Need some help with Statistics/Probability homework.

This is some really basic stuff, I'm sure. It's for a Calculus based probability course. I can't really see what's going on in class (I'm quite literally legally blind), and the instructor doesn't really have any online resources available.

The site (or my internet connection) is being goofy and won't let me upload the file. I'll have to link to it.

ImageShack® - Online Photo and Video Hosting

I've drawn a probability tree and concluded that there is a 10% chance of a fair coin landing on heads three consecutive times for number 1.

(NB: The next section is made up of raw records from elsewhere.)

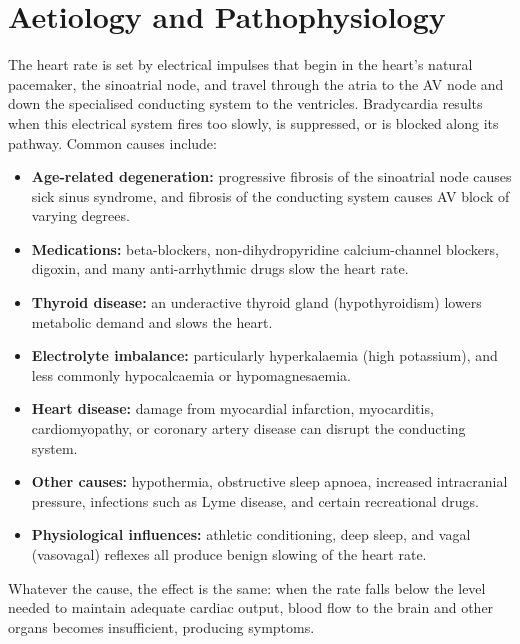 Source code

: \section*{Aetiology and Pathophysiology}
The heart rate is set by electrical impulses that begin in the heart's natural pacemaker, the sinoatrial node, and travel through the atria to the AV node and down the specialised conducting system to the ventricles. Bradycardia results when this electrical system fires too slowly, is suppressed, or is blocked along its pathway. Common causes include:
\begin{itemize}
    \item \textbf{Age-related degeneration:} progressive fibrosis of the sinoatrial node causes sick sinus syndrome, and fibrosis of the conducting system causes AV block of varying degrees.
    \item \textbf{Medications:} beta-blockers, non-dihydropyridine calcium-channel blockers, digoxin, and many anti-arrhythmic drugs slow the heart rate.
    \item \textbf{Thyroid disease:} an underactive thyroid gland (hypothyroidism) lowers metabolic demand and slows the heart.
    \item \textbf{Electrolyte imbalance:} particularly hyperkalaemia (high potassium), and less commonly hypocalcaemia or hypomagnesaemia.
    \item \textbf{Heart disease:} damage from myocardial infarction, myocarditis, cardiomyopathy, or coronary artery disease can disrupt the conducting system.
    \item \textbf{Other causes:} hypothermia, obstructive sleep apnoea, increased intracranial pressure, infections such as Lyme disease, and certain recreational drugs.
    \item \textbf{Physiological influences:} athletic conditioning, deep sleep, and vagal (vasovagal) reflexes all produce benign slowing of the heart rate.
\end{itemize}
Whatever the cause, the effect is the same: when the rate falls below the level needed to maintain adequate cardiac output, blood flow to the brain and other organs becomes insufficient, producing symptoms.

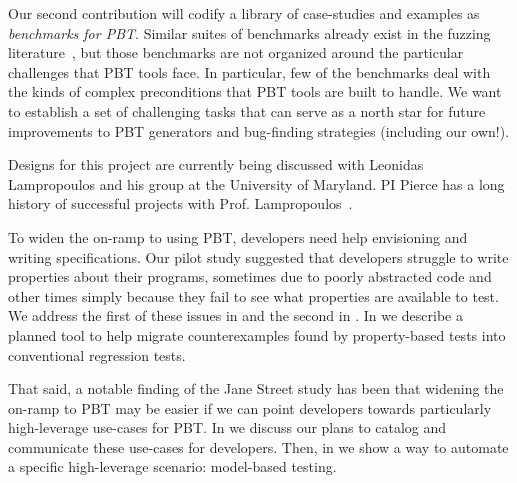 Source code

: Our second contribution will codify a library of case-studies and examples as
{\em benchmarks for PBT}. Similar suites of benchmarks already exist in the
fuzzing literature~\cite{hazimeh_magma_2021}, but those benchmarks are not
organized around the particular challenges that PBT tools face. In particular,
few of the benchmarks deal with the kinds of complex preconditions that PBT
tools are built to handle. We want to establish a set of challenging tasks that
can serve as a north star for future improvements to PBT generators and
bug-finding strategies (including our own!).

Designs for this project are currently being discussed with Leonidas
Lampropoulos and his group at the University of Maryland. PI Pierce has a long
history of successful projects with Prof.
Lampropoulos~\cite[etc.]{LuckPOPL,goldstein2021dojudgeatest,lampropoulos_coverage_2019,Lampropoulos&18,OLDlampropoulos19fuzzchick}.

\iflater{} 

\fi

%
%
To widen the on-ramp to using PBT, developers need help envisioning and writing
specifications. Our pilot study suggested that developers struggle to write
properties about their programs, sometimes due to poorly abstracted code and
other times simply because they fail to see what properties are available to
test. We address the first of these issues in  and
the second in .
%
%
In
 we describe a planned tool to help migrate
counterexamples found by property-based tests into conventional regression tests.

That said, a notable finding of the Jane Street study has been that widening the
on-ramp to PBT may be easier if we can point developers towards particularly
high-leverage use-cases for PBT. In  we discuss our plans
to catalog and communicate these use-cases for developers. Then, in
 we show a way to automate a specific high-leverage
scenario: model-based testing.

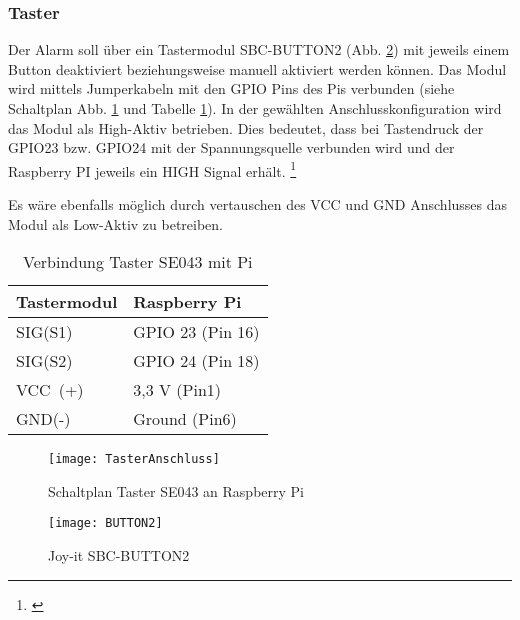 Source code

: \documentclass[a4paper,12pt]{article}
\begin{document}
\subsubsection{Taster}

Der Alarm soll über ein Tastermodul SBC-BUTTON2 (Abb. \ref{BUTTON2}) mit jeweils einem Button deaktiviert beziehungsweise manuell aktiviert werden können.
Das Modul wird mittels Jumperkabeln mit den GPIO Pins des Pis verbunden (siehe Schaltplan Abb. \ref{TasterAnschluss} und Tabelle \ref{TasterTabelle}). 
In der gewählten Anschlusskonfiguration wird das Modul als High-Aktiv betrieben. Dies bedeutet, dass bei Tastendruck der GPIO23 bzw. GPIO24 mit der Spannungsquelle verbunden wird und der Raspberry PI jeweils ein HIGH Signal erhält. \footnote{\cite{.19.04.2022}}\par 
Es wäre ebenfalls möglich durch vertauschen des VCC und GND Anschlusses das Modul als Low-Aktiv zu betreiben.

\begin{table}[H]
	\centering
	\begin{tabular}{|p{5cm}|p{5cm}|} 
		\hline
		Tastermodul & Raspberry Pi\\ 
		\hline
		SIG(S1)                   & GPIO 23 \hspace{0,3cm}(Pin 16)\\
		\hline
		SIG(S2)                   & GPIO 24 \hspace{0,3cm}(Pin 18)\\
		\hline
		VCC~(+)   & 3,3 V \hspace{1cm}(Pin\hspace{0,35cm}1)\\ 
		\hline
		GND(-)                   & Ground \hspace{0,6cm}(Pin\hspace{0,35cm}6)\\
		\hline
		
\end{tabular}
	\caption{Verbindung Taster SE043 mit Pi}
	\label{TasterTabelle}
\end{table}

	\begin{figure}[H]
	\centering
	\texttt{[image: TasterAnschluss]}
	\caption{Schaltplan Taster SE043 an Raspberry Pi}
	\label{TasterAnschluss}
	\end{figure}

	\begin{figure}[h] %
	\centering
	\texttt{[image: BUTTON2]}
	\caption{Joy-it SBC-BUTTON2 \cite{reicheltelektronikGmbH&amp.21.04.2022b}}
	\label{BUTTON2}
	\end{figure}
\end{document}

After that problem, I'm clueless of where to go. I'm not even sure I'm right on it. Any resources for this type of problem would be greatly appreciated. Thank you.
February 16th 2011, 06:16 PM
CaptainBlack

Quote:

Originally Posted by pantsaregood

This is some really basic stuff, I'm sure. It's for a Calculus based probability course. I can't really see what's going on in class (I'm quite literally legally blind), and the instructor doesn't really have any online resources available.

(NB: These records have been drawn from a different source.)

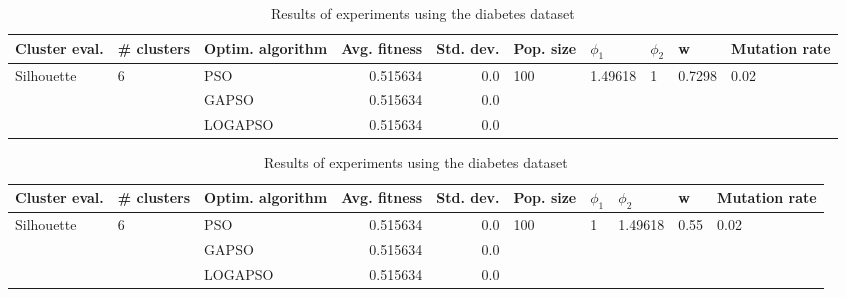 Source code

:\documentclass{article}
\begin{document}
\begin{table}
\centering
\caption{Results of experiments using the diabetes dataset}
\begin{tabular}{lllrrlllll}
\toprule
              Cluster eval. &        \# clusters & Optim. algorithm &  Avg. fitness &  Std. dev. &            Pop. size &               $\phi_{1}$ &         $\phi_{2}$ &                       w &         Mutation rate \\
\midrule
\multirow{3}{*}{Silhouette} & \multirow{3}{*}{6} &              PSO &      0.515634 &        0.0 & \multirow{3}{*}{100} & \multirow{3}{*}{1.49618} & \multirow{3}{*}{1} & \multirow{3}{*}{0.7298} & \multirow{3}{*}{0.02} \\
                            &                    &            GAPSO &      0.515634 &        0.0 &                      &                          &                    &                         &                       \\
                            &                    &          LOGAPSO &      0.515634 &        0.0 &                      &                          &                    &                         &                       \\
\bottomrule
\end{tabular}
\end{table}
\begin{table}
\centering
\caption{Results of experiments using the diabetes dataset}
\begin{tabular}{lllrrlllll}
\toprule
              Cluster eval. &        \# clusters & Optim. algorithm &  Avg. fitness &  Std. dev. &            Pop. size &         $\phi_{1}$ &               $\phi_{2}$ &                     w &         Mutation rate \\
\midrule
\multirow{3}{*}{Silhouette} & \multirow{3}{*}{6} &              PSO &      0.515634 &        0.0 & \multirow{3}{*}{100} & \multirow{3}{*}{1} & \multirow{3}{*}{1.49618} & \multirow{3}{*}{0.55} & \multirow{3}{*}{0.02} \\
                            &                    &            GAPSO &      0.515634 &        0.0 &                      &                    &                          &                       &                       \\
                            &                    &          LOGAPSO &      0.515634 &        0.0 &                      &                    &                          &                       &                       \\
\bottomrule
\end{tabular}
\end{table}
\end{document}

The site (or my internet connection) is being goofy and won't let me upload the file. I'll have to link to it.

ImageShack® - Online Photo and Video Hosting

I've drawn a probability tree and concluded that there is a 10% chance of a fair coin landing on heads three consecutive times for number 1.

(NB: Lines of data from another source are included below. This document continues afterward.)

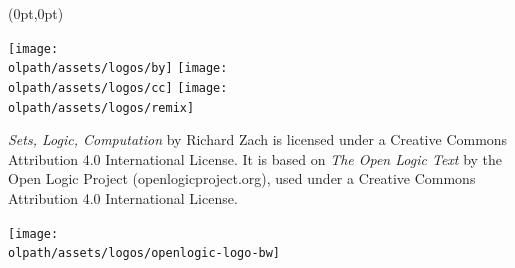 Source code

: \documentclass{memoir}
\newcommand{\olpath}{../../}
\newlength{\coverheight}
\newlength{\spinewidth}
\newlength{\spinepos} %
\begin{document}
\begin{textblock*}{\spinepos}(0pt,0pt)
  \noindent\hfil
  \begin{minipage}[b][\coverheight][b]{.8\spinepos}
\begin{minipage}[b]{.9cm}
\texttt{[image: \\olpath/assets/logos/by]}
\texttt{[image: \\olpath/assets/logos/cc]}
\texttt{[image: \\olpath/assets/logos/remix]}
\end{minipage}
\hspace{.3cm}
\begin{minipage}[b]{5cm}
\fontsize{8.5pt}{1em}\selectfont\textit{Sets, Logic, Computation}
by Richard Zach is licensed under a Creative Commons Attribution 4.0
International License. It is based on \textit{The Open Logic Text} by
the Open Logic Project (openlogicproject.org), used under a Creative
Commons Attribution 4.0 International License.
\end{minipage}
\hfill\color{black}
\texttt{[image: \\olpath/assets/logos/openlogic-logo-bw]}
\vspace*{1cm}
  \end{minipage}
  \hfil
  \end{textblock*}
\end{document}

Since with probability $1/5$ we have a two headed coin, and with probability $4/5$ we have a fair coin the required probability is:

$(1/5) + (4/5)(1/2)^3$

since the probability of three heads with the two headed coin is $$$1$ , and with the fair coin is $(1/2)^3$

CB
February 16th 2011, 06:27 PM
pantsaregood

4/5 = 80%
1/2 = 50%

20% isn't relevant in the problem, since it asks what the probability of a fair coin landing on heads consecutively is.

Anyway, what of the other problems?
February 16th 2011, 06:53 PM
CaptainBlack

Quote:

Originally Posted by pantsaregood

4/5 = 80%
1/2 = 50%

20% isn't relevant in the problem, since it asks what the probability of a fair coin landing on heads consecutively is.

Anyway, what of the other problems?

That makes no sense, and no the other problems can wait until the first is resolved.

CB
February 16th 2011, 07:38 PM
pantsaregood

I'm failing to see how it doens't make sense. The two-headed coin is not relevant in this problem. When the probability of the two-headed coin landing on heads three times consecutively is removed, you're left with (4/5)(1/2)^3, which is exactly what I said.

The two-headed coin is not a fair coin. Its probability of 20% is not relevant because it does not satisfy the condition of being a fair coin.

Edit: I had the wrong idea. In this case, the probability it is a fair coin is 1/3, as opposed to the 2/3 chance of a two-headed coin.